Flag any of the following:
- Positions larger than 3x the trader's average lot size
- Trades opened or closed outside 07:00-17:00 UTC
- Any trader with a drawdown exceeding 8% today
- Multiple positions in the same direction on correlated pairs (risk concentration)
 
For each flag: state the trader ID, the specific anomaly, and the relevant figures.
`;
 
const report = await agent.run(ANOMALY_PROMPT);
await slackClient.postToChannel("#risk-alerts", report);

The risk team gets this report every morning before markets open. It replaced a manual check that previously took 45 minutes.

Security Considerations

Trading data is sensitive. We implemented three layers of access control:

  1. Tool-level access gates: Each tool checks the calling user's role before executing. The get_crm_client tool is restricted to relationship managers and above.
  2. Read-only database connections: The agent's DB user has SELECT-only privileges. There's no path for the LLM to modify data.
  3. Query parameterization everywhere: Tool inputs are always bound parameters, never string concatenation. LLM output is treated as untrusted user input.
// Never do this:
const bad = `SELECT * FROM positions WHERE trader_id = '${traderIdFromLLM}'`;
 
// Always do this:
const good = db.query("SELECT * FROM positions WHERE trader_id = $1", [traderIdFromLLM]);

We also log every agent interaction—the question, the tools called, and the final answer—for audit purposes.

Results

After three months in production, the risk team's SQL query volume dropped by 70%. The analysts who built the most queries became the heaviest users of the agent. Average time to answer a performance question went from ~15 minutes (write SQL, run, interpret) to under 30 seconds.

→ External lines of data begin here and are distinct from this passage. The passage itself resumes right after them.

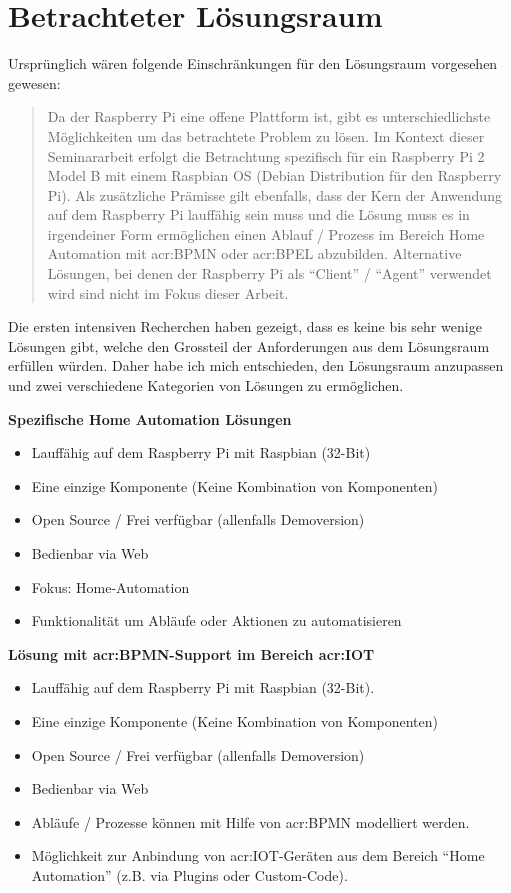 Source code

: \section{Betrachteter Lösungsraum}
Ursprünglich wären folgende Einschränkungen für den Lösungsraum vorgesehen gewesen:
\blockquote {Da der Raspberry Pi eine offene Plattform ist, gibt es unterschiedlichste Möglichkeiten um das betrachtete Problem zu lösen. Im Kontext dieser Seminararbeit erfolgt die Betrachtung spezifisch für ein Raspberry Pi 2 Model B mit einem Raspbian OS (Debian Distribution für den Raspberry Pi). Als zusätzliche Prämisse gilt ebenfalls, dass der Kern der Anwendung auf dem Raspberry Pi lauffähig sein muss und die Lösung muss es in irgendeiner Form ermöglichen einen Ablauf / Prozess im Bereich Home Automation mit \gls{acr:BPMN} oder \gls{acr:BPEL} abzubilden. Alternative Lösungen, bei denen der Raspberry Pi als "`Client"' / "`Agent"' verwendet wird sind nicht im Fokus dieser Arbeit.}

Die ersten intensiven Recherchen haben gezeigt, dass es keine bis sehr wenige Lösungen gibt, welche den Grossteil der Anforderungen aus dem Lösungsraum erfüllen würden. Daher habe ich mich entschieden, den Lösungsraum anzupassen und zwei verschiedene Kategorien von Lösungen zu ermöglichen.

\textbf{Spezifische Home Automation Lösungen}
\begin{itemize}
\item Lauffähig auf dem Raspberry Pi mit Raspbian (32-Bit)
\item Eine einzige Komponente (Keine Kombination von Komponenten)
\item Open Source / Frei verfügbar (allenfalls Demoversion)
\item Bedienbar via Web
\item Fokus: Home-Automation
\item Funktionalität um Abläufe oder Aktionen zu automatisieren
\end{itemize}

\textbf{Lösung mit \gls{acr:BPMN}-Support im Bereich \gls{acr:IOT}}
\begin{itemize}
\item Lauffähig auf dem Raspberry Pi mit Raspbian (32-Bit).
\item Eine einzige Komponente (Keine Kombination von Komponenten)
\item Open Source / Frei verfügbar (allenfalls Demoversion)
\item Bedienbar via Web
\item Abläufe / Prozesse können mit Hilfe von \gls{acr:BPMN} modelliert werden.
\item Möglichkeit zur Anbindung von \gls{acr:IOT}-Geräten aus dem Bereich "`Home Automation"' (z.B. via Plugins oder Custom-Code).
\end{itemize}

The most unexpected value came from the anomaly detection job—it caught a risk concentration issue (a trader with correlated positions on EURUSD, GBPUSD, and AUDUSD) on the day of a major USD news event that would have been missed until the evening reconciliation.

Key Takeaways

  • Tool descriptions are the API surface for the LLM—write them like documentation, not code comments.
  • Separate planner from synthesizer when questions require multi-hop reasoning. The planner's job is decomposition; the synthesizer's job is assembling a coherent answer.
  • Force citation in the system prompt. Without it, GPT-4o will occasionally blend numbers from different tool results.
  • Treat all LLM tool call arguments as untrusted input—parameterize every query, restrict DB users to read-only.
  • Nightly anomaly runs are one of the highest-ROI uses of a trading analytics agent. The model's pattern recognition over structured financial data is genuinely impressive.